For instance, there are the PI’s time and effort, document reviews, informed consent, study coordinator’s time, patient screening, shipping of specimens, vital signs, patient visits, and scheduling to consider when reviewing the protocol, she says.
Talarico developed a study coordinator’s time and estimate sheet to help clinical trials staff and researchers determine these staff and procedures.
Also, copies of radiology scans, X-rays, FDA regulations, clinical and nonclinical supplies, such as catheters, office supplies, fax use, telephone calls, mailings, etc., need to be considered, Talarico says.
"You think you put together a budget, but it’s extremely complex, and you need to consider fringe benefits, verifying prices," she says.
One way to assist clinical trials staff and researchers with determining hidden costs is to post costs for certain standard items on a research institution’s web site, Talarico suggests.
"This way, budget people can extract pricing costs as they are doing their budgets," she says.
Also, researchers and clinical trials coordinators should call various hospitals and university departments to ask about costs of various tasks and services.
One of the most common areas of hidden costs is personnel costs, Talarico reports.
"Even if it’s a six-month, double-blind study, the study staff will spend considerable time with start-up costs and will also consider closeout costs, such as data cleanup and queries," she says. "For the closeout, you need to consider the case report entry and filing."
Other hidden costs involve the subjects, such as paying subjects stipends or reimbursement to cover travel and parking costs, Talarico notes.
"Look closely to see how much the sponsor pays for screen failures, because screening may involve expensive tests," she says.
"Sometimes if sponsors come in and present a budget and say it’s a fixed budget, I always encourage coordinators to go back and renegotiate if the budget seems inadequate," Talarico says. "Look at their track record of success: If the budget truly is inadequate, then you might have to step away from that study."

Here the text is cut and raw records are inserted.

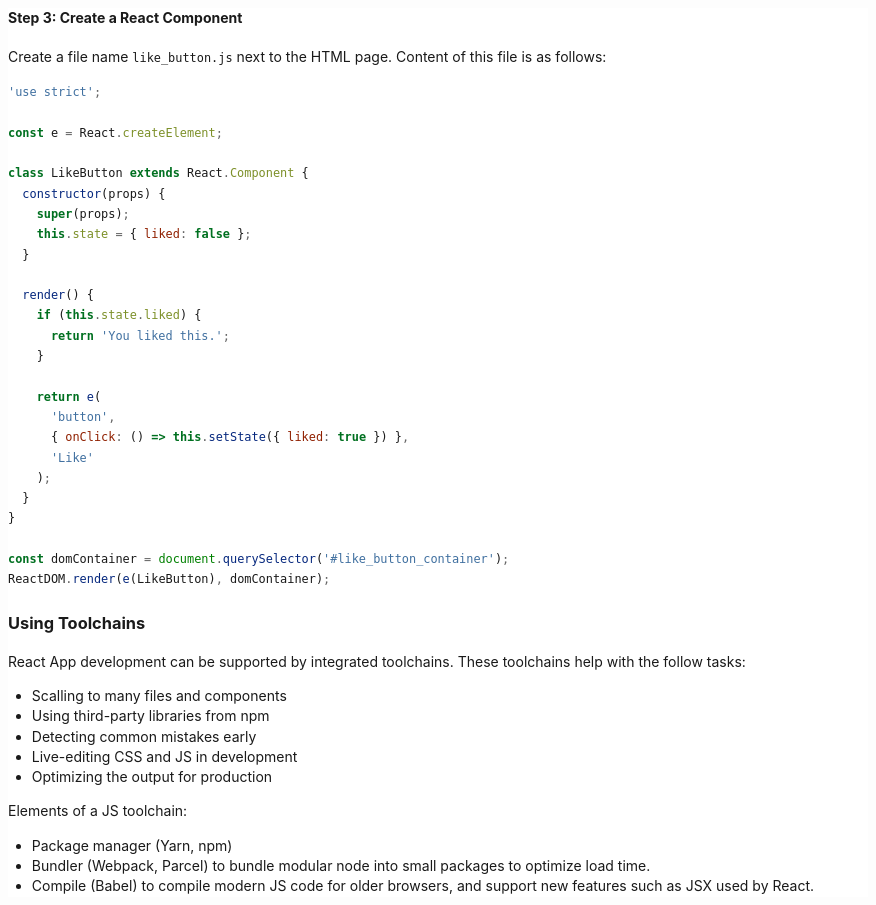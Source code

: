 

#### Step 3: Create a React Component

Create a file name ``like_button.js`` next to the HTML page. Content of this file is as follows:

```js
'use strict';

const e = React.createElement;

class LikeButton extends React.Component {
  constructor(props) {
    super(props);
    this.state = { liked: false };
  }

  render() {
    if (this.state.liked) {
      return 'You liked this.';
    }

    return e(
      'button',
      { onClick: () => this.setState({ liked: true }) },
      'Like'
    );
  }
}

const domContainer = document.querySelector('#like_button_container');
ReactDOM.render(e(LikeButton), domContainer);
```



### Using Toolchains

React App development can be supported by integrated toolchains. These toolchains help with the follow tasks:

- Scalling to many files and components
- Using third-party libraries from npm
- Detecting common mistakes early
- Live-editing CSS and JS in development
- Optimizing the output for production



Elements of a JS toolchain:

- Package manager (Yarn, npm)
- Bundler (Webpack, Parcel) to bundle modular node into small packages to optimize load time. 
- Compile (Babel) to compile modern JS code for older browsers, and support new features such as JSX used by React.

She says her philosophy is to ask for an upfront payment payable upon execution of the agreement, which is when both parties sign it.
"This helps you to cover start-up costs, patient recruitment and screening, and to carefully consider the size of upfront payment that you’ll need to keep you afloat until the interim payments are due," Talarico explains. "If you don’t request this then you’re incurring start-up costs before being given reimbursement."
Also, the payment schedule should include details about reimbursement for early termination and interim payments and milestones, she adds.
For example, are payments made when a specific number of subjects are enrolled or when they have been randomized or evaluated, Talarico explains.
"Usually, you have to negotiate these payments to fit the protocol and situation," she says. "About 90% of the work is done in the first few months of a study, and you should be paid accordingly so you have to consider the impact of cash flow."
Also, Talarico stresses to PIs that they should not overestimate their enrollment for the purpose of ensuring successful cash flow because if they overestimate, they will lose credibility with sponsors.
Other tips she offers are to keep document tracking and keep track of records that the study monitor reviews to make sure everything is paid correctly.
"And discuss when the final payment will be triggered because the sponsor may want to withhold a substantial portion of the budget until the case report forms are approved, and this could take months," Talarico says. "There would be less motivation for them to pay promptly, so we want to make sure we have that final payment when we complete case report forms and send them to sponsors."